### MATERIAL SHOWN:
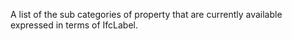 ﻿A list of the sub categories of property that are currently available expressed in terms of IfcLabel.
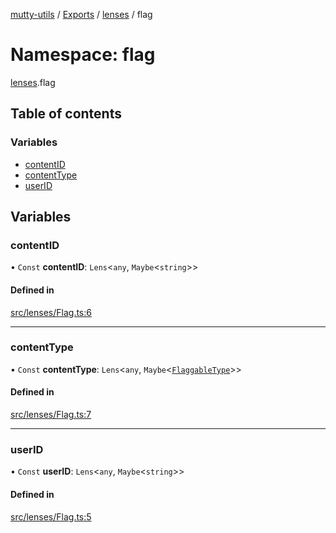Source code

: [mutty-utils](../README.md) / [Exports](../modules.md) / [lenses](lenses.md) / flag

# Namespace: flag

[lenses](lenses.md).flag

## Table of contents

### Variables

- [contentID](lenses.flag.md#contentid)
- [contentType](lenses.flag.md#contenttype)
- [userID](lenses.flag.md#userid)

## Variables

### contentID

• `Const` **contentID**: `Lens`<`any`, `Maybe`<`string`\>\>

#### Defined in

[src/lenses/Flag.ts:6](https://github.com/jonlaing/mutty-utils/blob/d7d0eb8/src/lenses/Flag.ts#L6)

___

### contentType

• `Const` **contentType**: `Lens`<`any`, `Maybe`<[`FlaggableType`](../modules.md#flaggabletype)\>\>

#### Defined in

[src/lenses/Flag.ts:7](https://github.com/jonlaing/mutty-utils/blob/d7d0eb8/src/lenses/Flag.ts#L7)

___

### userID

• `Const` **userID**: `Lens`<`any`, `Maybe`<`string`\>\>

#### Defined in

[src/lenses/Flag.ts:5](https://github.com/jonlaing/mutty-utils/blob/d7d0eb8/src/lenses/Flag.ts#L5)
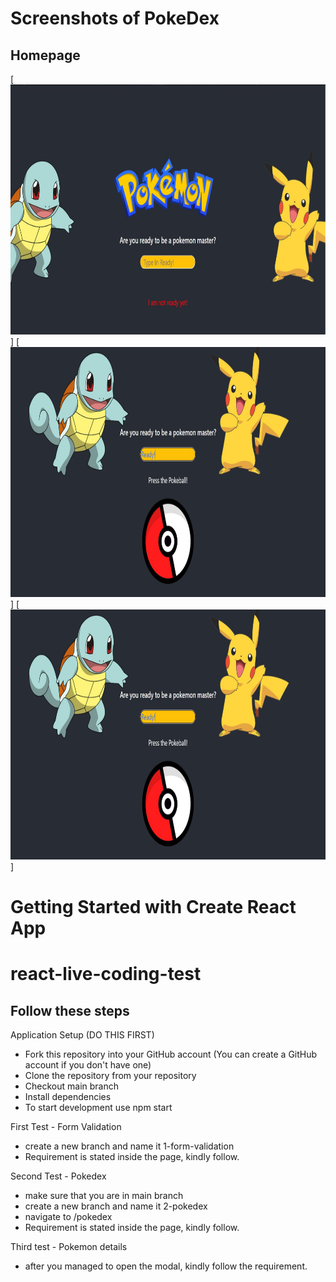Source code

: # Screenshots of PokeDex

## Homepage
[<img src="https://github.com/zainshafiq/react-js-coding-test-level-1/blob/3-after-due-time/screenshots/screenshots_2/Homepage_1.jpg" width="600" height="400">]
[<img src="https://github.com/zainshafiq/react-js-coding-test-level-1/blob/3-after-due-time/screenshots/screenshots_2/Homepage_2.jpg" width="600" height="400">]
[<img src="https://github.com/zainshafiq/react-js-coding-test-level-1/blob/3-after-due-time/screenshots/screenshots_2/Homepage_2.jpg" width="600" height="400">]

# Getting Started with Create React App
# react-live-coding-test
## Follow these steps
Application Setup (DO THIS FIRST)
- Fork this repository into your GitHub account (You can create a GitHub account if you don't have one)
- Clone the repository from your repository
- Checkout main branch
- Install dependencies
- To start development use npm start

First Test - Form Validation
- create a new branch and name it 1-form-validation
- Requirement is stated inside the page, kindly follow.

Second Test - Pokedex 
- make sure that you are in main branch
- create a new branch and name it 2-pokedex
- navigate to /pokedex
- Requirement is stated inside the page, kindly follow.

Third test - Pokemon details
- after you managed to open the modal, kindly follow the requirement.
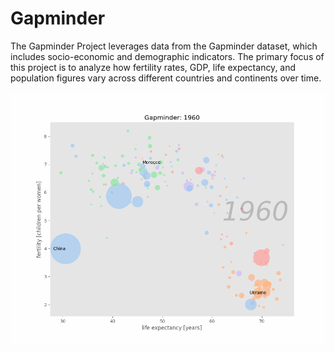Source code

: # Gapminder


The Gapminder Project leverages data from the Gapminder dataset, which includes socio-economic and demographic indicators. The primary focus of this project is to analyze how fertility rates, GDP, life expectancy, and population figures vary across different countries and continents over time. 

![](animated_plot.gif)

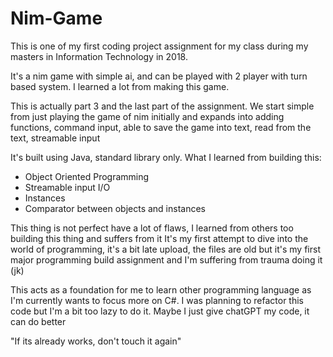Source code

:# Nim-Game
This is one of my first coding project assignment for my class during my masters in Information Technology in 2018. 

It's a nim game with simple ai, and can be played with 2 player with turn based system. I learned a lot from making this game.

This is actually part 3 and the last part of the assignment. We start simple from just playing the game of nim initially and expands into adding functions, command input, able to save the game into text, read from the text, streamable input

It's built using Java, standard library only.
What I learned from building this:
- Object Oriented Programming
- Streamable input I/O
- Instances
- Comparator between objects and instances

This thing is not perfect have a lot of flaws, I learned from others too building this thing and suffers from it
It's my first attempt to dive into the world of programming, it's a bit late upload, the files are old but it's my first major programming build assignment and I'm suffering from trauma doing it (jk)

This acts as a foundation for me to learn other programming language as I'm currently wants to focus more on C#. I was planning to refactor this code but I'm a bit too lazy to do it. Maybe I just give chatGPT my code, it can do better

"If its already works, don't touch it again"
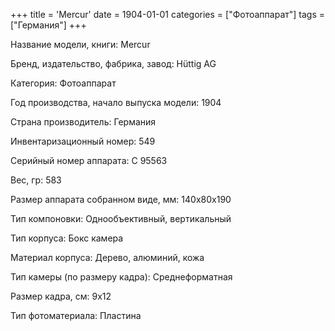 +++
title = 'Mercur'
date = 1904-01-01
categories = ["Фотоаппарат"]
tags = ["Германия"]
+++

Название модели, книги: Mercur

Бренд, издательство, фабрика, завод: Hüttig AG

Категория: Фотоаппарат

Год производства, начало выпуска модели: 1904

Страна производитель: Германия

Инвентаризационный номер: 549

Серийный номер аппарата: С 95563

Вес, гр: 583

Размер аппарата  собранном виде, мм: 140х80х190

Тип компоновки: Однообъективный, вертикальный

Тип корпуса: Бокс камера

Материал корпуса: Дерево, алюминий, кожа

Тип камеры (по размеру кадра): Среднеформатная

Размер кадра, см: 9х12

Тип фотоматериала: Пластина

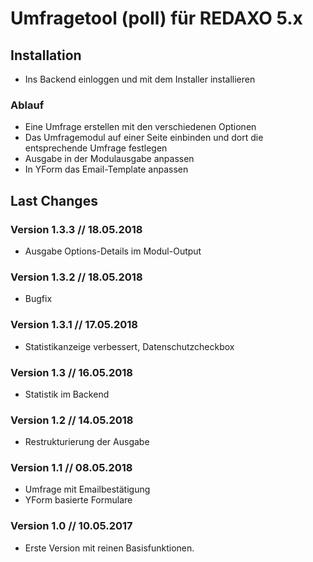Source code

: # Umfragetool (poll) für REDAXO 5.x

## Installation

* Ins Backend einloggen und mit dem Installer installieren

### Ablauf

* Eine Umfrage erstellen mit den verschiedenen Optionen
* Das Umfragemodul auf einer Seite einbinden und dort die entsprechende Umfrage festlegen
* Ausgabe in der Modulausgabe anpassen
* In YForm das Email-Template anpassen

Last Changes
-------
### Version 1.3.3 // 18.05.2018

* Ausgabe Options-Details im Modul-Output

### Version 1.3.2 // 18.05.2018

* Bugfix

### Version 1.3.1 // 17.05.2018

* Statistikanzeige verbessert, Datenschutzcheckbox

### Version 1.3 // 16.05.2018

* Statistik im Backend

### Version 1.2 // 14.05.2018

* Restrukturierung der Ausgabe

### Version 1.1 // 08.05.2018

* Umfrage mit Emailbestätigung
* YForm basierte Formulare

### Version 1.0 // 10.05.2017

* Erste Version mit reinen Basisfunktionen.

### WHAT YOU SHOULD DO:
Copy the records exactly; no image should appear in the result.

### RESULT FOR THIS EXERCISE:
 ﻿A list of the sub categories of property that are currently available expressed in terms of IfcLabel.
Source code

: [mutty-utils](../README.md) / [Exports](../modules.md) / [lenses](lenses.md) / flag

# Namespace: flag

[lenses](lenses.md).flag

## Table of contents

### Variables

- [contentID](lenses.flag.md#contentid)
- [contentType](lenses.flag.md#contenttype)
- [userID](lenses.flag.md#userid)

## Variables

### contentID

• `Const` **contentID**: `Lens`<`any`, `Maybe`<`string`\>\>

#### Defined in

[src/lenses/Flag.ts:6](https://github.com/jonlaing/mutty-utils/blob/d7d0eb8/src/lenses/Flag.ts#L6)

___

### contentType

• `Const` **contentType**: `Lens`<`any`, `Maybe`<[`FlaggableType`](../modules.md#flaggabletype)\>\>

#### Defined in

[src/lenses/Flag.ts:7](https://github.com/jonlaing/mutty-utils/blob/d7d0eb8/src/lenses/Flag.ts#L7)

___

### userID

• `Const` **userID**: `Lens`<`any`, `Maybe`<`string`\>\>

#### Defined in

[src/lenses/Flag.ts:5](https://github.com/jonlaing/mutty-utils/blob/d7d0eb8/src/lenses/Flag.ts#L5)
Source code

: # Screenshots of PokeDex

## Homepage
[<img src="https://github.com/zainshafiq/react-js-coding-test-level-1/blob/3-after-due-time/screenshots/screenshots_2/Homepage_1.jpg" width="600" height="400">]
[<img src="https://github.com/zainshafiq/react-js-coding-test-level-1/blob/3-after-due-time/screenshots/screenshots_2/Homepage_2.jpg" width="600" height="400">]
[<img src="https://github.com/zainshafiq/react-js-coding-test-level-1/blob/3-after-due-time/screenshots/screenshots_2/Homepage_2.jpg" width="600" height="400">]

# Getting Started with Create React App
# react-live-coding-test
## Follow these steps
Application Setup (DO THIS FIRST)
- Fork this repository into your GitHub account (You can create a GitHub account if you don't have one)
- Clone the repository from your repository
- Checkout main branch
- Install dependencies
- To start development use npm start

First Test - Form Validation
- create a new branch and name it 1-form-validation
- Requirement is stated inside the page, kindly follow.

Second Test - Pokedex 
- make sure that you are in main branch
- create a new branch and name it 2-pokedex
- navigate to /pokedex
- Requirement is stated inside the page, kindly follow.

Third test - Pokemon details
- after you managed to open the modal, kindly follow the requirement.
Source code

: # Gapminder


The Gapminder Project leverages data from the Gapminder dataset, which includes socio-economic and demographic indicators. The primary focus of this project is to analyze how fertility rates, GDP, life expectancy, and population figures vary across different countries and continents over time. 

![](animated_plot.gif)

Source code

:# Nim-Game
This is one of my first coding project assignment for my class during my masters in Information Technology in 2018. 

It's a nim game with simple ai, and can be played with 2 player with turn based system. I learned a lot from making this game.

This is actually part 3 and the last part of the assignment. We start simple from just playing the game of nim initially and expands into adding functions, command input, able to save the game into text, read from the text, streamable input

It's built using Java, standard library only.
What I learned from building this:
- Object Oriented Programming
- Streamable input I/O
- Instances
- Comparator between objects and instances

This thing is not perfect have a lot of flaws, I learned from others too building this thing and suffers from it
It's my first attempt to dive into the world of programming, it's a bit late upload, the files are old but it's my first major programming build assignment and I'm suffering from trauma doing it (jk)

This acts as a foundation for me to learn other programming language as I'm currently wants to focus more on C#. I was planning to refactor this code but I'm a bit too lazy to do it. Maybe I just give chatGPT my code, it can do better

"If its already works, don't touch it again"
 +++
title = 'Mercur'
date = 1904-01-01
categories = ["Фотоаппарат"]
tags = ["Германия"]
+++

Название модели, книги: Mercur

Бренд, издательство, фабрика, завод: Hüttig AG

Категория: Фотоаппарат

Год производства, начало выпуска модели: 1904

Страна производитель: Германия

Инвентаризационный номер: 549

Серийный номер аппарата: С 95563

Вес, гр: 583

Размер аппарата  собранном виде, мм: 140х80х190

Тип компоновки: Однообъективный, вертикальный

Тип корпуса: Бокс камера

Материал корпуса: Дерево, алюминий, кожа

Тип камеры (по размеру кадра): Среднеформатная

Размер кадра, см: 9х12

Тип фотоматериала: Пластина

Source code

: # Umfragetool (poll) für REDAXO 5.x

## Installation

* Ins Backend einloggen und mit dem Installer installieren

### Ablauf

* Eine Umfrage erstellen mit den verschiedenen Optionen
* Das Umfragemodul auf einer Seite einbinden und dort die entsprechende Umfrage festlegen
* Ausgabe in der Modulausgabe anpassen
* In YForm das Email-Template anpassen

Last Changes
-------
### Version 1.3.3 // 18.05.2018

* Ausgabe Options-Details im Modul-Output

### Version 1.3.2 // 18.05.2018

* Bugfix

### Version 1.3.1 // 17.05.2018

* Statistikanzeige verbessert, Datenschutzcheckbox

### Version 1.3 // 16.05.2018

* Statistik im Backend

### Version 1.2 // 14.05.2018

* Restrukturierung der Ausgabe

### Version 1.1 // 08.05.2018

* Umfrage mit Emailbestätigung
* YForm basierte Formulare

### Version 1.0 // 10.05.2017

* Erste Version mit reinen Basisfunktionen.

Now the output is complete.